A town of northeastern Umbria: 42°9.6N, 12°35.6E. Altitude: 288 m. Population in 2003: 3500.

[image ALT: A view of a narrow asphalted street, just barely wide enough for a car to squeeze thru, running between old stone houses. The house on the left has two Gothic-style doors with pointed arches. The street turns left in the background, about 8 meters from the viewer: facing us there, another house with a small turning staircase, decorated with flowerpots, leading to a front door about 2 meters above the level of the street. It is a view of a street in the medieval quarter of Valfabbrica, Umbria (central Italy).]

A typical street in the old "Pedicino" quarter.

Valfabbrica is a village on the upper reaches of the Chiascio river, about 12 km N of Assisi yet worlds away in its remoteness and quiet, despite lying on the main road from Perugia (29 km SW) to Gualdo Tadino (24 km NE).

This remoteness was hard earned, since the middle of a triangle between Assisi, Gubbio and Perugia was not the place to be in the Middle Ages: after being razed to the ground in 1202, the town was provided with a new set of walls later in the 13c. A crenellated clock tower of that period is the most visible monument in town, at the edge of the tiny medieval quarter of the Pedicino; but the territory of the comune includes several interesting medieval churches, among which the Madonna del Chiascio, and the former abbey of the Assumption (Pieve di S. Maria Assunta) with a very beautiful fresco of the school of Cimabue depicting the Deposition of Christ.

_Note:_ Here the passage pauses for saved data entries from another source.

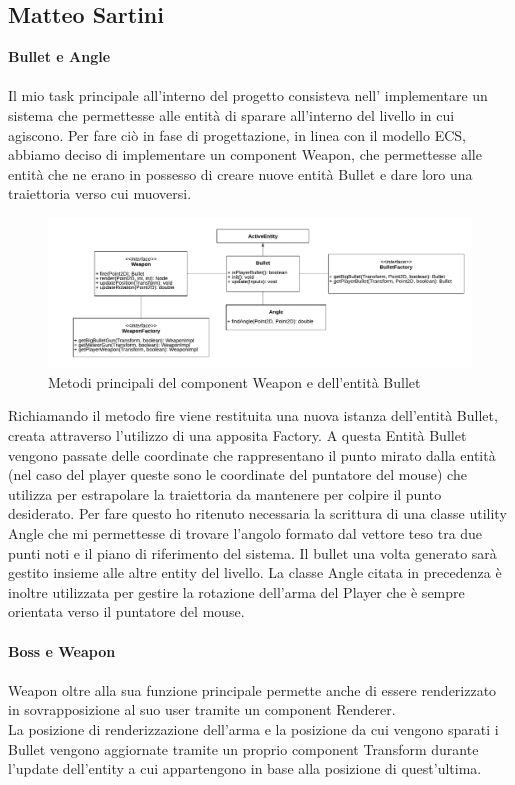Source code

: \documentclass[a4paper,12pt]{report}
\begin{document}
\subsection{Matteo Sartini}
\textbf{Bullet e Angle}\\
\\
Il mio task principale all’interno del progetto consisteva nell’ implementare un sistema che permettesse alle entità di sparare all’interno del livello in cui agiscono.
Per fare ciò in fase di progettazione, in linea con il modello ECS, abbiamo deciso di implementare un component Weapon, che permettesse alle entità che ne erano in possesso di creare nuove entità Bullet e dare loro una traiettoria verso cui muoversi.

\begin{figure}[ht]
\includegraphics[width=1\textwidth]{images/UMLWeapon.png}
\caption{Metodi principali del component Weapon e dell’entità Bullet}
\label{fig:weapon}
\end{figure}

Richiamando il metodo fire viene restituita una nuova istanza dell’entità Bullet, creata attraverso l’utilizzo di una apposita Factory. A questa Entità Bullet vengono passate delle coordinate che rappresentano il punto mirato dalla entità (nel caso del player queste sono le coordinate del puntatore del mouse) che utilizza per estrapolare la traiettoria da mantenere per colpire il punto desiderato. Per fare questo ho ritenuto necessaria la scrittura di una classe utility Angle che mi permettesse di trovare l’angolo formato dal vettore teso tra due punti noti e il piano di riferimento del sistema. Il bullet una volta generato sarà gestito insieme alle altre entity del livello.
La classe Angle citata in precedenza è inoltre utilizzata per gestire la rotazione dell’arma del Player che è sempre orientata verso il puntatore del mouse.\\
\\
\textbf{Boss e Weapon}\\
\\
Weapon oltre alla sua funzione principale permette anche di essere renderizzato in sovrapposizione al suo user tramite un component Renderer.\\ La posizione di renderizzazione dell’arma e la posizione da cui vengono sparati i Bullet vengono aggiornate tramite un proprio component Transform durante l’update dell’entity a cui appartengono in base alla posizione di quest’ultima.
\end{document}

My visit to Valfabbrica was brief but I systematically slogged thru the place in the rain; in addition to the formal pages below, you may find it useful to read the Apr. 16, 2004 entry of my diary. For further information, see the websites linked in the navigation bar at the bottom of this page.


Most of what I can show you (until my next trip) is now up and running:


[image ALT: A single-story building, with dreary stuccoed walls; it is about 4 meters wide and not much deeper, with a small circular terracotta rose window over the door. It is a view of the church of the Madonna delle Foci in Valfabbrica, Umbria (central Italy).]

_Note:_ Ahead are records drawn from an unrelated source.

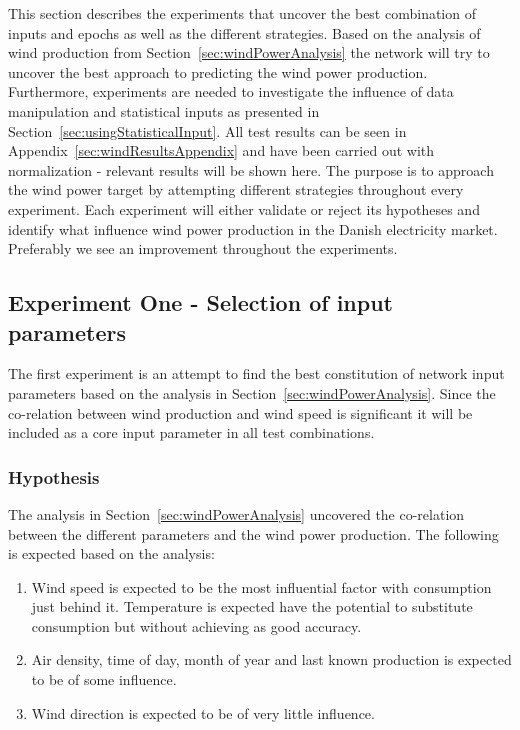 This section describes the experiments that uncover the best combination of inputs and epochs as well as the different strategies. Based on the analysis of wind production from Section~\ref{sec:windPowerAnalysis} the network will try to uncover the best approach to predicting the wind power production. Furthermore, experiments are needed to investigate the influence of data manipulation and statistical inputs as presented in Section~\ref{sec:usingStatisticalInput}. All test results can be seen in Appendix~\ref{sec:windResultsAppendix} and have been carried out with normalization - relevant results will be shown here. The purpose is to approach the wind power target by attempting different strategies throughout every experiment. Each experiment will either validate or reject its hypotheses and identify what influence wind power production in the Danish electricity market. Preferably we see an improvement throughout the experiments.


\subsection{Experiment One - Selection of input parameters}
\label{sec:windPowerExperimentOne}
The first experiment is an attempt to find the best constitution of network input parameters based on the analysis in Section~\ref{sec:windPowerAnalysis}. Since the co-relation between wind production and wind speed is significant it will be included as a core input parameter in all test combinations.

\subsubsection{Hypothesis}
The analysis in Section~\ref{sec:windPowerAnalysis} uncovered the co-relation between the different parameters and the wind power production. The following is expected based on the analysis:

\begin{enumerate}
\item Wind speed is expected to be the most influential factor with consumption just behind it. Temperature is expected have the potential to substitute consumption but without achieving as good accuracy. 
\item Air density, time of day, month of year and last known production is expected to be of some influence.
\item Wind direction is expected to be of very little influence.
\end{enumerate}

[ 7/30/04: 4 churches, 10 pages, 27 photos ]

I believe I saw all of Valfabbrica's churches, or to be more precise, all those in the town itself: not those in neighboring hamlets.


Frazioni

Like most of the comuni in Italy, Valfabbrica includes in its territory some smaller towns and hamlets, usually of a few hundred inhabitants if that, with a certain administrative identity of their own: as elsewhere in Italy, these are referred to as the frazioni of the comune (singular: frazione, literally a "fraction"): a complete list of them follows. I haven't been to any of them yet, so any links will be offsite.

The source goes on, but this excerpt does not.